* [Assignment]
Go to the line below containing "[ProceduralTerrain.js](ProceduralTerrain.js)" and print exactly from there through the line containing "- Words about MicroService", both included. Print nothing else.
+ + +
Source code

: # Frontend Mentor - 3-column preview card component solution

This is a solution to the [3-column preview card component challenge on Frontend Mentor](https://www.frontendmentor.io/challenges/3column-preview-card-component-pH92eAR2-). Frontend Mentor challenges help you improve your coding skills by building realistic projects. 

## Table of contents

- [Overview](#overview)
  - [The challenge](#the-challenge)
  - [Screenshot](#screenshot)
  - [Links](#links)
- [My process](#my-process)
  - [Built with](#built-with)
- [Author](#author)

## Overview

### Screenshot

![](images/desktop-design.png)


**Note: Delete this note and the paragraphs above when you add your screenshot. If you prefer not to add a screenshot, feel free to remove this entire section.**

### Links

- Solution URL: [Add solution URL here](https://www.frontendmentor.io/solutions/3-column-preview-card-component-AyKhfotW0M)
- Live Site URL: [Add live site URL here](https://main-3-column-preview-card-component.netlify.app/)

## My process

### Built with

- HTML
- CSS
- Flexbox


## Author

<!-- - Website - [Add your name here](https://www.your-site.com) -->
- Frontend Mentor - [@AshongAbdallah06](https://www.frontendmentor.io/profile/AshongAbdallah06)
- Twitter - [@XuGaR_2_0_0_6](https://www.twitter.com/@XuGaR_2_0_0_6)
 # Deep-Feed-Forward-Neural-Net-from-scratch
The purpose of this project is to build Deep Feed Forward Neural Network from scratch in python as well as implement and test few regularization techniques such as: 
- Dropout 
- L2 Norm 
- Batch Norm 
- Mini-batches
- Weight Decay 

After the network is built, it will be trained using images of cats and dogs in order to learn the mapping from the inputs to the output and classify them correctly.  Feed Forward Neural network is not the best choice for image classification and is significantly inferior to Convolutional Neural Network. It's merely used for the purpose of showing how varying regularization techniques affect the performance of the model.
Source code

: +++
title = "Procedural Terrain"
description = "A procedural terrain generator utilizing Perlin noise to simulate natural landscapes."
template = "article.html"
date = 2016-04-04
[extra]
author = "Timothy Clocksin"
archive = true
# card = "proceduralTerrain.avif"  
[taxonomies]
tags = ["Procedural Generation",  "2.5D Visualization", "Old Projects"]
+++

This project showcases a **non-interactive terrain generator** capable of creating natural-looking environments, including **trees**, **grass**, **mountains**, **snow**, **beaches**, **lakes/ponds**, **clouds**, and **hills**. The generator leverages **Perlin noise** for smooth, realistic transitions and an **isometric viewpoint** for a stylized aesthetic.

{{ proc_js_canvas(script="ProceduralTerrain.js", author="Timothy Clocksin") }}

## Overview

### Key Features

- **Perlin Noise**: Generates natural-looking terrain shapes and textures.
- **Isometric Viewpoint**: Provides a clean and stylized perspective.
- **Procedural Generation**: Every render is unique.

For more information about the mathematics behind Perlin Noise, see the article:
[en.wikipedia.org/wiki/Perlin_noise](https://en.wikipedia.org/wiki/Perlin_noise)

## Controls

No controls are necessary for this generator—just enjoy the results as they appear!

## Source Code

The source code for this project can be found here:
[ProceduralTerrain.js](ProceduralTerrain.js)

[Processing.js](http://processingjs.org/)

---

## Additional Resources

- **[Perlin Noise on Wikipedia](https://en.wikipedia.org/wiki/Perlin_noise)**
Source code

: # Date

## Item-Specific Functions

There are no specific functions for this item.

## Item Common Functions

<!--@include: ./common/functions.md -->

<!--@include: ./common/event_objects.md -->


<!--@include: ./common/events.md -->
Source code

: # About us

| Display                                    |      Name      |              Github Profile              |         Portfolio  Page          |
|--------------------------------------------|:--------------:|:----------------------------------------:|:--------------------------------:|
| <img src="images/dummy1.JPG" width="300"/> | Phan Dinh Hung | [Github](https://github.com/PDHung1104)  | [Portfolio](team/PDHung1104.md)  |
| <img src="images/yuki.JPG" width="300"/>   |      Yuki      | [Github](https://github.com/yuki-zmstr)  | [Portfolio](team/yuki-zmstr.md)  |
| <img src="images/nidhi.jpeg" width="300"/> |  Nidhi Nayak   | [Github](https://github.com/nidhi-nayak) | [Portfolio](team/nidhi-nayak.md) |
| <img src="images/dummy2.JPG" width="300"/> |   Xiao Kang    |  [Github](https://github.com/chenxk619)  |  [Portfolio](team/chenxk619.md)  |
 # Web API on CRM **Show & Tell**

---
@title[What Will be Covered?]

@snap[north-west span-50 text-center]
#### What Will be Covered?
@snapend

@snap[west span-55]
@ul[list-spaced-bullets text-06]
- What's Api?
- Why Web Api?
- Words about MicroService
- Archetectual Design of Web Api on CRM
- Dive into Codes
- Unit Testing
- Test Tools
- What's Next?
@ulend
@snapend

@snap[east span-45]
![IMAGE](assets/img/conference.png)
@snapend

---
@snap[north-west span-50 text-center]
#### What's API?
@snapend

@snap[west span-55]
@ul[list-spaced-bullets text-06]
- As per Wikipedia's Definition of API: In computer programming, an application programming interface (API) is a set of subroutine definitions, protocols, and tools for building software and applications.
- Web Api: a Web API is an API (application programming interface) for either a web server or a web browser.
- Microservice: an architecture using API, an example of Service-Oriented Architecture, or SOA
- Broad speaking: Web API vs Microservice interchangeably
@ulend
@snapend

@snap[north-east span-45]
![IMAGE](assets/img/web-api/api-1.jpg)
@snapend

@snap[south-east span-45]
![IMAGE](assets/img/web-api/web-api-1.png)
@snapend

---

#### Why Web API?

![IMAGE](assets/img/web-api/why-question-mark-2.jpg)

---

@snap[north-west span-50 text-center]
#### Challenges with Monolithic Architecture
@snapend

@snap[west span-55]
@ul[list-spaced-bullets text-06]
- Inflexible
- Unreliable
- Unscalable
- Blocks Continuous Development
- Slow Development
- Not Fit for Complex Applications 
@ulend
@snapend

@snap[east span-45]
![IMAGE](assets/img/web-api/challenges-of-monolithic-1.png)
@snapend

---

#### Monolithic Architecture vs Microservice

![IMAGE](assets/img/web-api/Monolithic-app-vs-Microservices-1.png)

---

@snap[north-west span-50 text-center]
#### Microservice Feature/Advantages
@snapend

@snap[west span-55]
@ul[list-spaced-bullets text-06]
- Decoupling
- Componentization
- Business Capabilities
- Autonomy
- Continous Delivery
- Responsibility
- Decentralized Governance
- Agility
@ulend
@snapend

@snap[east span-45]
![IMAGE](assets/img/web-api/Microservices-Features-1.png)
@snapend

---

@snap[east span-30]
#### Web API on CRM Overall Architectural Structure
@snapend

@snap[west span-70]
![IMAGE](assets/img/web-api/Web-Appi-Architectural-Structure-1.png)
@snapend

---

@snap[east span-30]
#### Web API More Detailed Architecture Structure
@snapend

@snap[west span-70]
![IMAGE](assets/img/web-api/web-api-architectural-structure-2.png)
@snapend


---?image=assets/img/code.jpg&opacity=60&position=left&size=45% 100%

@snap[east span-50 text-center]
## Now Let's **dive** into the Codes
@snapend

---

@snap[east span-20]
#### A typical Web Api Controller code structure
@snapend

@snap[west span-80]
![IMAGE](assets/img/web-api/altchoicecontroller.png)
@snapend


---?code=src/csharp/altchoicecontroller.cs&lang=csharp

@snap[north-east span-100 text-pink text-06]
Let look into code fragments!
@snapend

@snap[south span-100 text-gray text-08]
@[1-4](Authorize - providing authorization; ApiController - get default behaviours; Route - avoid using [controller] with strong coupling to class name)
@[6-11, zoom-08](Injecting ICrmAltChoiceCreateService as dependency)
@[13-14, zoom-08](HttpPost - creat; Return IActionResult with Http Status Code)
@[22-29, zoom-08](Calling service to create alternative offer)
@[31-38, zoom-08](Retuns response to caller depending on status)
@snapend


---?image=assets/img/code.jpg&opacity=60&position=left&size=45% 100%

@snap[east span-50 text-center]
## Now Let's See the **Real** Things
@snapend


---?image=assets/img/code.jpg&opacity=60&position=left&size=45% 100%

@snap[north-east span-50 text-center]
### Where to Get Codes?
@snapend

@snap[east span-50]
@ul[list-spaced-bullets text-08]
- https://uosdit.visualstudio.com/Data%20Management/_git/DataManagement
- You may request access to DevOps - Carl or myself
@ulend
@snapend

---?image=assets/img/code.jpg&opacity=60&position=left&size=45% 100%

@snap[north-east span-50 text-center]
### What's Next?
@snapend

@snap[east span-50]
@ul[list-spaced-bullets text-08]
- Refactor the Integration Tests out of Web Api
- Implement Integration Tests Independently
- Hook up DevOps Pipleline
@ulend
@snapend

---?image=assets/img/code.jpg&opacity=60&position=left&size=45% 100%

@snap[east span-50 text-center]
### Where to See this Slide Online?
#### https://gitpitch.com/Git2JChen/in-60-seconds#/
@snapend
+ + +
* [Response]
[ProceduralTerrain.js](ProceduralTerrain.js)

[Processing.js](http://processingjs.org/)

---

## Additional Resources

- **[Perlin Noise on Wikipedia](https://en.wikipedia.org/wiki/Perlin_noise)**
Source code

: # Date

## Item-Specific Functions

There are no specific functions for this item.

## Item Common Functions

<!--@include: ./common/functions.md -->

<!--@include: ./common/event_objects.md -->


<!--@include: ./common/events.md -->
Source code

: # About us

| Display                                    |      Name      |              Github Profile              |         Portfolio  Page          |
|--------------------------------------------|:--------------:|:----------------------------------------:|:--------------------------------:|
| <img src="images/dummy1.JPG" width="300"/> | Phan Dinh Hung | [Github](https://github.com/PDHung1104)  | [Portfolio](team/PDHung1104.md)  |
| <img src="images/yuki.JPG" width="300"/>   |      Yuki      | [Github](https://github.com/yuki-zmstr)  | [Portfolio](team/yuki-zmstr.md)  |
| <img src="images/nidhi.jpeg" width="300"/> |  Nidhi Nayak   | [Github](https://github.com/nidhi-nayak) | [Portfolio](team/nidhi-nayak.md) |
| <img src="images/dummy2.JPG" width="300"/> |   Xiao Kang    |  [Github](https://github.com/chenxk619)  |  [Portfolio](team/chenxk619.md)  |
 # Web API on CRM **Show & Tell**

---
@title[What Will be Covered?]

@snap[north-west span-50 text-center]
#### What Will be Covered?
@snapend

@snap[west span-55]
@ul[list-spaced-bullets text-06]
- What's Api?
- Why Web Api?
- Words about MicroService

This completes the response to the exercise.